CN109243529B

CN109243529B - Horizontal transfer gene identification method based on locality sensitive hashing

Info

Publication number: CN109243529B
Application number: CN201810988512.1A
Authority: CN
Inventors: 江育娥; 魏静; 林劼
Original assignee: Fujian Normal University
Current assignee: Fujian Normal University
Priority date: 2018-08-28
Filing date: 2018-08-28
Publication date: 2021-09-07
Anticipated expiration: 2038-08-28
Also published as: CN109243529A

Abstract

The invention discloses a horizontal transfer gene identification method based on locality sensitive hashing, which comprises the following steps: step 1, cutting the whole genome data into N fragments with the same bp number according to a set step length; step 2, performing K-word processing on each segment; step 3, counting word frequency of K-words in each segment and carrying out standardization processing; step 4, constructing m hash function families, and calculating m hash values of each segment; step 5, dividing m hash values of each gene segment into lines, comparing the hash values in the lines of the segment with the hash values in the lines of the whole genome, and considering that the segment is similar to the whole genome when all the hash values in at least one line are equal; otherwise, predicting the occurrence of horizontal gene transfer; and 6, calculating the Euclidean distance between the candidate fragments in the similar set and the m hash values of the whole genome, and if the Euclidean distance is larger than a set threshold value, generating horizontal gene transfer. The invention is beneficial to reducing the use resources of the computer and improving the prediction calculation efficiency.

Description

Horizontal transfer gene identification method based on locality sensitive hashing

Technical Field

The invention relates to the field of biological information processing, in particular to a horizontal transfer gene identification method based on locality sensitive hashing.

Background

Horizontal Gene Transfer (HGT) refers to the communication of genetic material between unicellular and/or multicellular organisms in a transverse manner, i.e., the process by which the organism obtains the genetic material from individuals other than the parent, and is an important process in promoting species evolution. Horizontal gene transfer can occur between different species (interspecies-level gene transfer) or between the same species (intraspecies-level gene transfer). It breaks the boundaries of genetic relationships and makes the possibility of gene flow more complex.
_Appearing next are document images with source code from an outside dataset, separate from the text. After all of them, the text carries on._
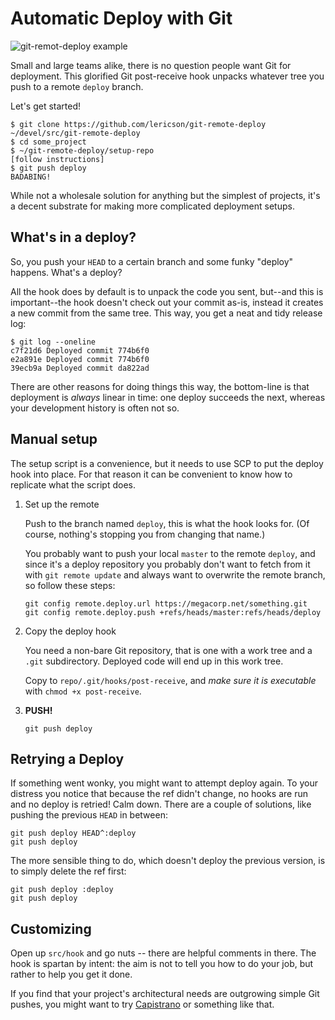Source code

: # Automatic Deploy with Git

![git-remot-deploy example](http://bsg.lericson.se/git-remote-deploy2.gif)

Small and large teams alike, there is no question people want Git for deployment. This glorified Git post-receive hook unpacks whatever tree you push to a remote `deploy` branch.

Let's get started!

    $ git clone https://github.com/lericson/git-remote-deploy ~/devel/src/git-remote-deploy
    $ cd some_project
    $ ~/git-remote-deploy/setup-repo
    [follow instructions]
    $ git push deploy
    BADABING!

While not a wholesale solution for anything but the simplest of projects, it's a decent substrate for making more complicated deployment setups.

## What's in a deploy?

So, you push your `HEAD` to a certain branch and some funky "deploy" happens. What's a deploy?

All the hook does by default is to unpack the code you sent, but--and this is important--the hook doesn't check out your commit as-is, instead it creates a new commit from the same tree. This way, you get a neat and tidy release log:

    $ git log --oneline
    c7f21d6 Deployed commit 774b6f0
    e2a891e Deployed commit 774b6f0
    39ecb9a Deployed commit da822ad

There are other reasons for doing things this way, the bottom-line is that deployment is *always* linear in time: one deploy succeeds the next, whereas your development history is often not so.

## Manual setup

The setup script is a convenience, but it needs to use SCP to put the deploy
hook into place. For that reason it can be convenient to know how to replicate
what the script does.

1. Set up the remote

   Push to the branch named `deploy`, this is what the hook looks for. (Of course, nothing's stopping you from changing that name.)

   You probably want to push your local `master` to the remote `deploy`, and since it's a deploy repository you probably don't want to fetch from it with `git remote update` and always want to overwrite the remote branch, so follow these steps:

       git config remote.deploy.url https://megacorp.net/something.git
       git config remote.deploy.push +refs/heads/master:refs/heads/deploy

2. Copy the deploy hook

   You need a non-bare Git repository, that is one with a work tree and a `.git` subdirectory. Deployed code will end up in this work tree.

   Copy to `repo/.git/hooks/post-receive`, and *make sure it is executable* with `chmod +x post-receive`.

2. **PUSH!**

       git push deploy

## Retrying a Deploy

If something went wonky, you might want to attempt deploy again. To your distress you notice that because the ref didn't change, no hooks are run and no deploy is retried! Calm down. There are a couple of solutions, like pushing the previous `HEAD` in between:

    git push deploy HEAD^:deploy
    git push deploy

The more sensible thing to do, which doesn't deploy the previous version, is to simply delete the ref first:

    git push deploy :deploy
    git push deploy

## Customizing

Open up `src/hook` and go nuts -- there are helpful comments in there. The hook is spartan by intent: the aim is not to tell you how to do your job, but rather to help you get it done.

If you find that your project's architectural needs are outgrowing simple Git pushes, you might want to try [Capistrano](http://https://github.com/capistrano/capistrano/) or something like that.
As the genome sequencing work of human and other organisms is carried out successively, it is found that a large number of homologous genes exist on the genome between different species, even between organisms with far-reaching relationships, and the universality and the distancing performance of horizontal gene transfer are further confirmed. The prediction of horizontal transfer genes is of great significance to the understanding of the biological evolution process and the qualitative and quantitative estimation of genetic material between species. In recent years, the discovery of the existence of a large number of DNA molecules having transforming activity and competent cells capable of actively taking up foreign DNA in the natural environment has led to new insights into the horizontal gene transfer occurring in the environment. The deep research on horizontal gene transfer and the ecological effect generated by the horizontal gene transfer is helpful for making new evaluation on the genetic engineering organisms, so that the application of the genetic engineering technology and the transgenic organisms can play a greater role

Methods for detecting Horizontal Gene Transfer (HGT) fall into two main categories: phylogenetic methods and parameterization methods. Methods based on phylogenetic trees have a higher degree of confidence in detecting HGT. However, phylogenetic approaches rely heavily on the accuracy of the input native gene and species trees, which can be challenging to construct. Even if there are no errors in the input tree, phylogenetic conflicts may be the result of evolutionary processes other than HGT (e.g., duplication and loss), leading these methods to incorrectly infer HGT.

Disclosure of Invention

The invention aims to provide a horizontal transfer gene identification method based on locality sensitive hashing.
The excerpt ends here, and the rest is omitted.